→ **Your assignment**
Scan the records below and say how many lines include the word "Make", giving no other text.

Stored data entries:

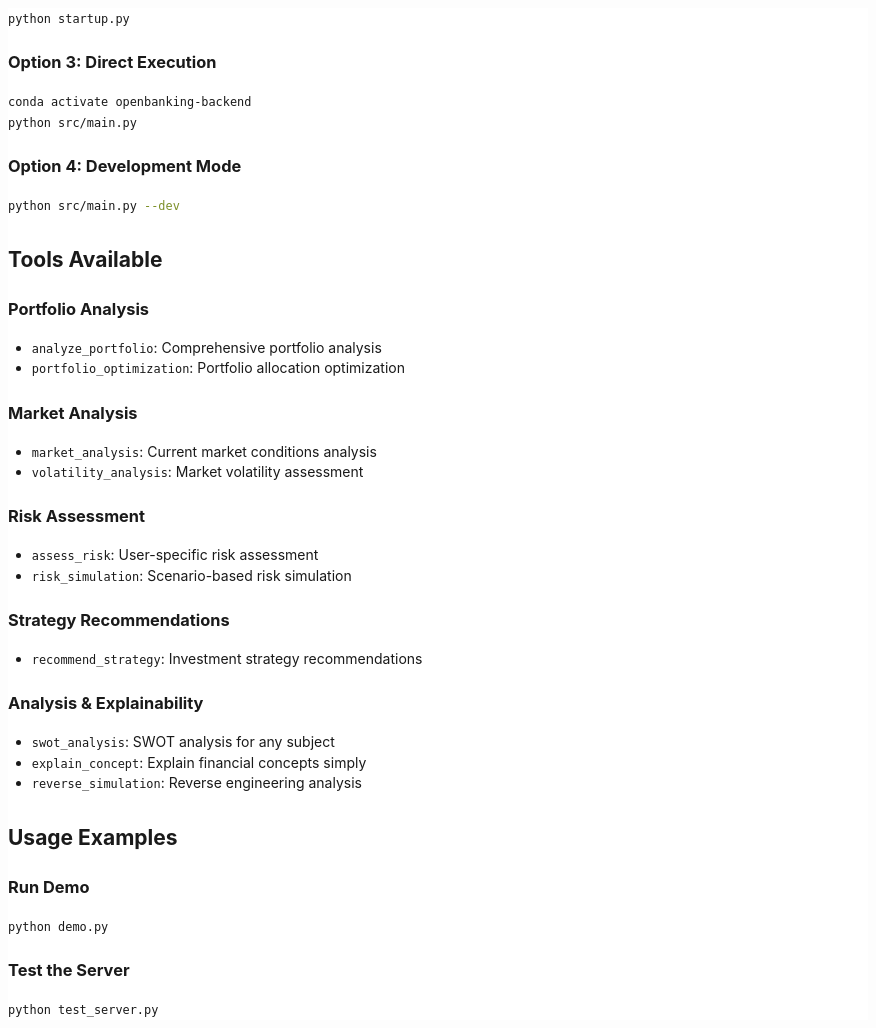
 ```bash
python startup.py
```

### Option 3: Direct Execution

```bash
conda activate openbanking-backend
python src/main.py
```

### Option 4: Development Mode

```bash
python src/main.py --dev
```

## Tools Available

### Portfolio Analysis
- `analyze_portfolio`: Comprehensive portfolio analysis
- `portfolio_optimization`: Portfolio allocation optimization

### Market Analysis
- `market_analysis`: Current market conditions analysis
- `volatility_analysis`: Market volatility assessment

### Risk Assessment
- `assess_risk`: User-specific risk assessment
- `risk_simulation`: Scenario-based risk simulation

### Strategy Recommendations
- `recommend_strategy`: Investment strategy recommendations

### Analysis & Explainability
- `swot_analysis`: SWOT analysis for any subject
- `explain_concept`: Explain financial concepts simply
- `reverse_simulation`: Reverse engineering analysis

## Usage Examples

### Run Demo

```bash
python demo.py
```

### Test the Server

```bash
python test_server.py
```
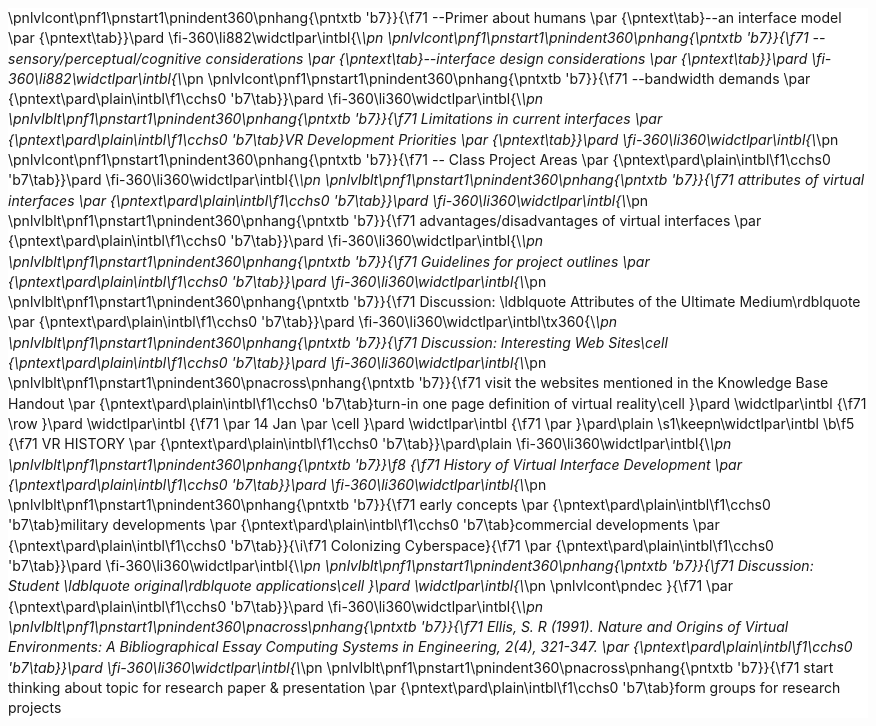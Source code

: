 \pnlvlcont\pnf1\pnstart1\pnindent360\pnhang{\pntxtb \'b7}}{\f71 --Primer about
humans \par {\pntext\tab}--an interface model \par {\pntext\tab}}\pard
\fi-360\li882\widctlpar\intbl{\\*\pn
\pnlvlcont\pnf1\pnstart1\pnindent360\pnhang{\pntxtb \'b7}}{\f71
--sensory/perceptual/cognitive considerations \par {\pntext\tab}--interface
design considerations \par {\pntext\tab}}\pard
\fi-360\li882\widctlpar\intbl{\\*\pn
\pnlvlcont\pnf1\pnstart1\pnindent360\pnhang{\pntxtb \'b7}}{\f71 --bandwidth
demands \par {\pntext\pard\plain\intbl\f1\cchs0 \'b7\tab}}\pard
\fi-360\li360\widctlpar\intbl{\\*\pn
\pnlvlblt\pnf1\pnstart1\pnindent360\pnhang{\pntxtb \'b7}}{\f71 Limitations in
current interfaces \par {\pntext\pard\plain\intbl\f1\cchs0 \'b7\tab}VR
Development Priorities \par {\pntext\tab}}\pard
\fi-360\li360\widctlpar\intbl{\\*\pn
\pnlvlcont\pnf1\pnstart1\pnindent360\pnhang{\pntxtb \'b7}}{\f71 -- Class
Project Areas \par {\pntext\pard\plain\intbl\f1\cchs0 \'b7\tab}}\pard
\fi-360\li360\widctlpar\intbl{\\*\pn
\pnlvlblt\pnf1\pnstart1\pnindent360\pnhang{\pntxtb \'b7}}{\f71 attributes of
virtual interfaces \par {\pntext\pard\plain\intbl\f1\cchs0 \'b7\tab}}\pard
\fi-360\li360\widctlpar\intbl{\\*\pn
\pnlvlblt\pnf1\pnstart1\pnindent360\pnhang{\pntxtb \'b7}}{\f71
advantages/disadvantages of virtual interfaces \par
{\pntext\pard\plain\intbl\f1\cchs0 \'b7\tab}}\pard
\fi-360\li360\widctlpar\intbl{\\*\pn
\pnlvlblt\pnf1\pnstart1\pnindent360\pnhang{\pntxtb \'b7}}{\f71 Guidelines for
project outlines \par {\pntext\pard\plain\intbl\f1\cchs0 \'b7\tab}}\pard
\fi-360\li360\widctlpar\intbl{\\*\pn
\pnlvlblt\pnf1\pnstart1\pnindent360\pnhang{\pntxtb \'b7}}{\f71 Discussion:
\ldblquote Attributes of the Ultimate Medium\rdblquote \par
{\pntext\pard\plain\intbl\f1\cchs0 \'b7\tab}}\pard
\fi-360\li360\widctlpar\intbl\tx360{\\*\pn
\pnlvlblt\pnf1\pnstart1\pnindent360\pnhang{\pntxtb \'b7}}{\f71 Discussion:
Interesting Web Sites\cell {\pntext\pard\plain\intbl\f1\cchs0 \'b7\tab}}\pard
\fi-360\li360\widctlpar\intbl{\\*\pn
\pnlvlblt\pnf1\pnstart1\pnindent360\pnacross\pnhang{\pntxtb \'b7}}{\f71 visit
the websites mentioned in the Knowledge Base Handout \par
{\pntext\pard\plain\intbl\f1\cchs0 \'b7\tab}turn-in one page definition of
virtual reality\cell }\pard \widctlpar\intbl {\f71 \row }\pard
\widctlpar\intbl {\f71 \par 14 Jan \par \cell }\pard \widctlpar\intbl {\f71
\par }\pard\plain \s1\keepn\widctlpar\intbl \b\f5 {\f71 VR HISTORY \par
{\pntext\pard\plain\intbl\f1\cchs0 \'b7\tab}}\pard\plain
\fi-360\li360\widctlpar\intbl{\\*\pn
\pnlvlblt\pnf1\pnstart1\pnindent360\pnhang{\pntxtb \'b7}}\f8 {\f71 History of
Virtual Interface Development \par {\pntext\pard\plain\intbl\f1\cchs0
\'b7\tab}}\pard \fi-360\li360\widctlpar\intbl{\\*\pn
\pnlvlblt\pnf1\pnstart1\pnindent360\pnhang{\pntxtb \'b7}}{\f71 early concepts
\par {\pntext\pard\plain\intbl\f1\cchs0 \'b7\tab}military developments \par
{\pntext\pard\plain\intbl\f1\cchs0 \'b7\tab}commercial developments \par
{\pntext\pard\plain\intbl\f1\cchs0 \'b7\tab}}{\i\f71 Colonizing
Cyberspace}{\f71 \par {\pntext\pard\plain\intbl\f1\cchs0 \'b7\tab}}\pard
\fi-360\li360\widctlpar\intbl{\\*\pn
\pnlvlblt\pnf1\pnstart1\pnindent360\pnhang{\pntxtb \'b7}}{\f71 Discussion:
Student \ldblquote original\rdblquote applications\cell }\pard
\widctlpar\intbl{\\*\pn \pnlvlcont\pndec }{\f71 \par
{\pntext\pard\plain\intbl\f1\cchs0 \'b7\tab}}\pard
\fi-360\li360\widctlpar\intbl{\\*\pn
\pnlvlblt\pnf1\pnstart1\pnindent360\pnacross\pnhang{\pntxtb \'b7}}{\f71 Ellis,
S. R (1991). Nature and Origins of Virtual Environments: A Bibliographical
Essay Computing Systems in Engineering, 2(4), 321-347. \par
{\pntext\pard\plain\intbl\f1\cchs0 \'b7\tab}}\pard
\fi-360\li360\widctlpar\intbl{\\*\pn
\pnlvlblt\pnf1\pnstart1\pnindent360\pnacross\pnhang{\pntxtb \'b7}}{\f71 start
thinking about topic for research paper & presentation \par
{\pntext\pard\plain\intbl\f1\cchs0 \'b7\tab}form groups for research projects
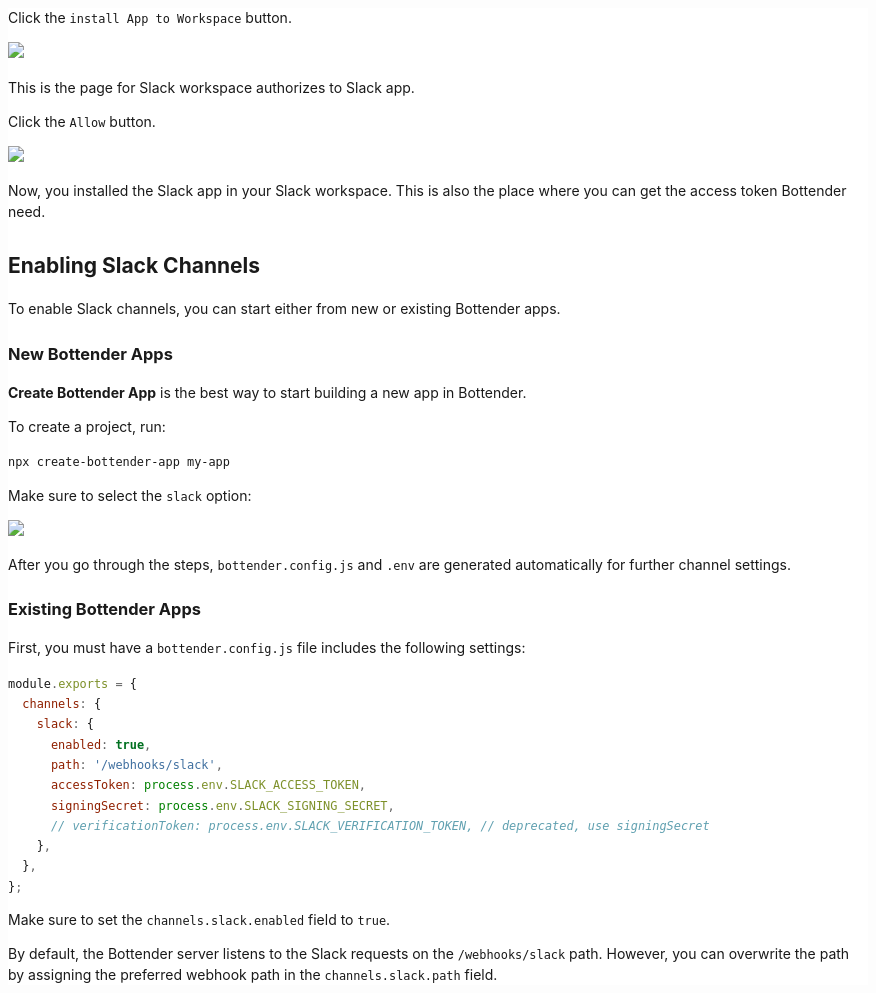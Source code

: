 Click the `install App to Workspace` button.

 <p><img width="800" src="https://user-images.githubusercontent.com/563929/82571054-fda3a400-9bb4-11ea-9907-aa80d53519a5.png"></p>

This is the page for Slack workspace authorizes to Slack app.

Click the `Allow` button.

 <p><img width="800" src="https://user-images.githubusercontent.com/563929/82573621-94be2b00-9bb8-11ea-991c-f7ae5cfffc15.png"></p>

Now, you installed the Slack app in your Slack workspace. This is also the place where you can get the access token Bottender need.

## Enabling Slack Channels

To enable Slack channels, you can start either from new or existing Bottender apps.

### New Bottender Apps

**Create Bottender App** is the best way to start building a new app in Bottender.

To create a project, run:

```sh
npx create-bottender-app my-app
```

Make sure to select the `slack` option:

![](https://user-images.githubusercontent.com/3382565/67851225-f2b7f200-fb44-11e9-8c86-eee0cbd7cb0d.png)

After you go through the steps, `bottender.config.js` and `.env` are generated automatically for further channel settings.

### Existing Bottender Apps

First, you must have a `bottender.config.js` file includes the following settings:

```js
module.exports = {
  channels: {
    slack: {
      enabled: true,
      path: '/webhooks/slack',
      accessToken: process.env.SLACK_ACCESS_TOKEN,
      signingSecret: process.env.SLACK_SIGNING_SECRET,
      // verificationToken: process.env.SLACK_VERIFICATION_TOKEN, // deprecated, use signingSecret
    },
  },
};
```

Make sure to set the `channels.slack.enabled` field to `true`.

By default, the Bottender server listens to the Slack requests on the `/webhooks/slack` path. However, you can overwrite the path by assigning the preferred webhook path in the `channels.slack.path` field.
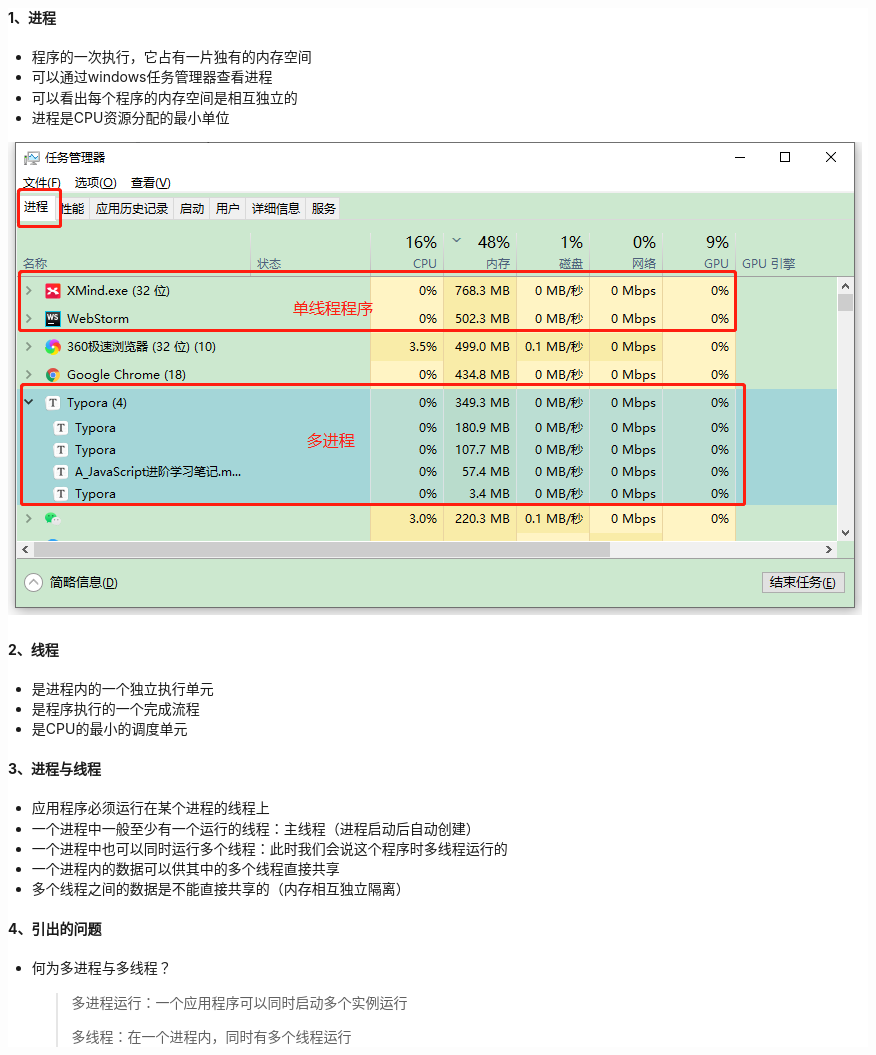 #### 1、进程

- 程序的一次执行，它占有一片独有的内存空间
- 可以通过windows任务管理器查看进程
- 可以看出每个程序的内存空间是相互独立的
- 进程是CPU资源分配的最小单位

![进程与线程](.\image\进程与线程2.png)

#### 2、线程

- 是进程内的一个独立执行单元
- 是程序执行的一个完成流程
- 是CPU的最小的调度单元

#### 3、进程与线程

- 应用程序必须运行在某个进程的线程上
- 一个进程中一般至少有一个运行的线程：主线程（进程启动后自动创建）
- 一个进程中也可以同时运行多个线程：此时我们会说这个程序时多线程运行的
- 一个进程内的数据可以供其中的多个线程直接共享
- 多个线程之间的数据是不能直接共享的（内存相互独立隔离）

#### 4、引出的问题

- 何为多进程与多线程？

  > 多进程运行：一个应用程序可以同时启动多个实例运行
  >
  > 多线程：在一个进程内，同时有多个线程运行
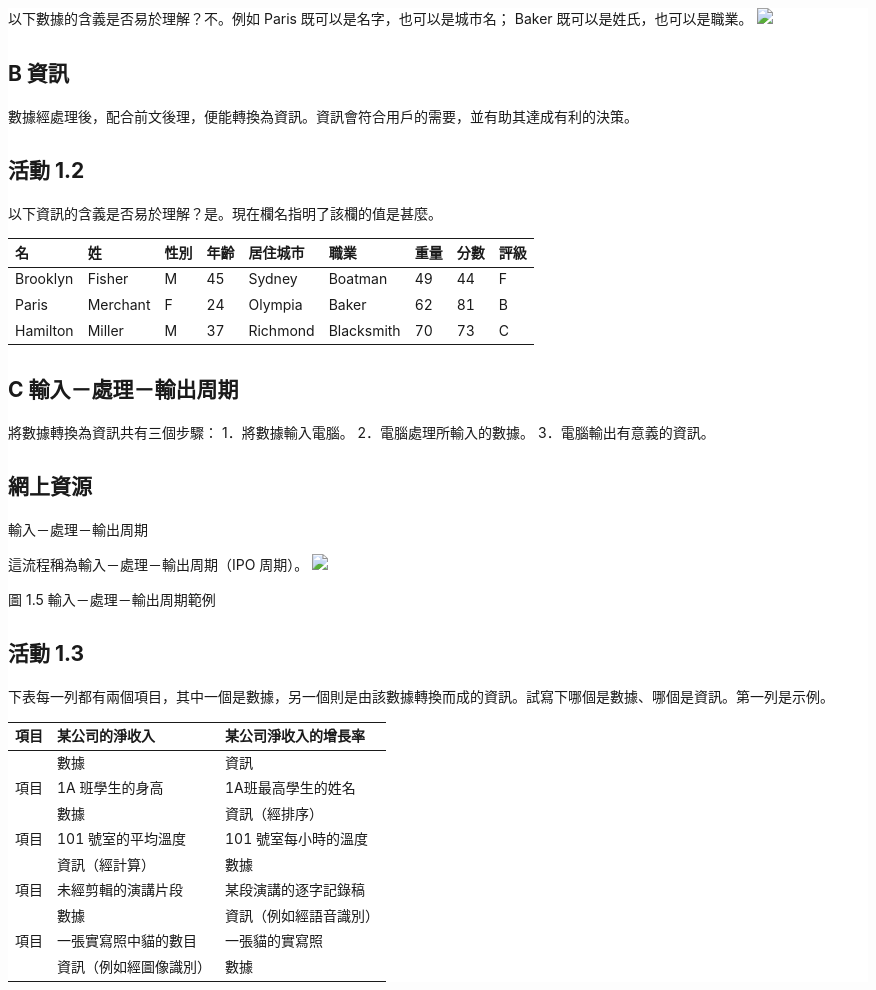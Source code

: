 以下數據的含義是否易於理解？不。例如 Paris 既可以是名字，也可以是城市名；
Baker 既可以是姓氏，也可以是職業。
![](https://cdn.mathpix.com/cropped/2025_07_21_b6d41007ef28c917c00fg-09.jpg?height=590&width=3223&top_left_y=2575&top_left_x=333)

## B 資訊

數據經處理後，配合前文後理，便能轉換為資訊。資訊會符合用戶的需要，並有助其達成有利的決策。

## 活動 1.2

以下資訊的含義是否易於理解？是。現在欄名指明了該欄的值是甚麼。

| 名 | 姓 | 性別 | 年齡 | 居住城市 | 職業 | 重量 | 分數 | 評級 |
| :--- | :--- | :--- | :--- | :--- | :--- | :--- | :--- | :--- |
| Brooklyn | Fisher | M | 45 | Sydney | Boatman | 49 | 44 | F |
| Paris | Merchant | F | 24 | Olympia | Baker | 62 | 81 | B |
| Hamilton | Miller | M | 37 | Richmond | Blacksmith | 70 | 73 | C |

## C 輸入－處理－輸出周期

將數據轉換為資訊共有三個步驟：
1．將數據輸入電腦。
2．電腦處理所輸入的數據。
3．電腦輸出有意義的資訊。

## 網上資源

輸入－處理－輸出周期

這流程稱為輸入－處理－輸出周期（IPO 周期）。
![](https://cdn.mathpix.com/cropped/2025_07_21_b6d41007ef28c917c00fg-10.jpg?height=1633&width=2500&top_left_y=1274&top_left_x=349)

圖 1.5 輸入－處理－輸出周期範例

## 活動 1.3

下表每一列都有兩個項目，其中一個是數據，另一個則是由該數據轉換而成的資訊。試寫下哪個是數據、哪個是資訊。第一列是示例。

| 項目 | 某公司的淨收入 | 某公司淨收入的增長率 |
| :--- | :--- | :--- |
|  | 數據 | 資訊 |
| 項目 | 1A 班學生的身高 | 1A班最高學生的姓名 |
|  | 數據 | 資訊（經排序） |
| 項目 | 101 號室的平均溫度 | 101 號室每小時的溫度 |
|  | 資訊（經計算） | 數據 |
| 項目 | 未經剪輯的演講片段 | 某段演講的逐字記錄稿 |
|  | 數據 | 資訊（例如經語音識別） |
| 項目 | 一張實寫照中貓的數目 | 一張貓的實寫照 |
|  | 資訊（例如經圖像識別） | 數據 |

→ **Solution to the problem**
2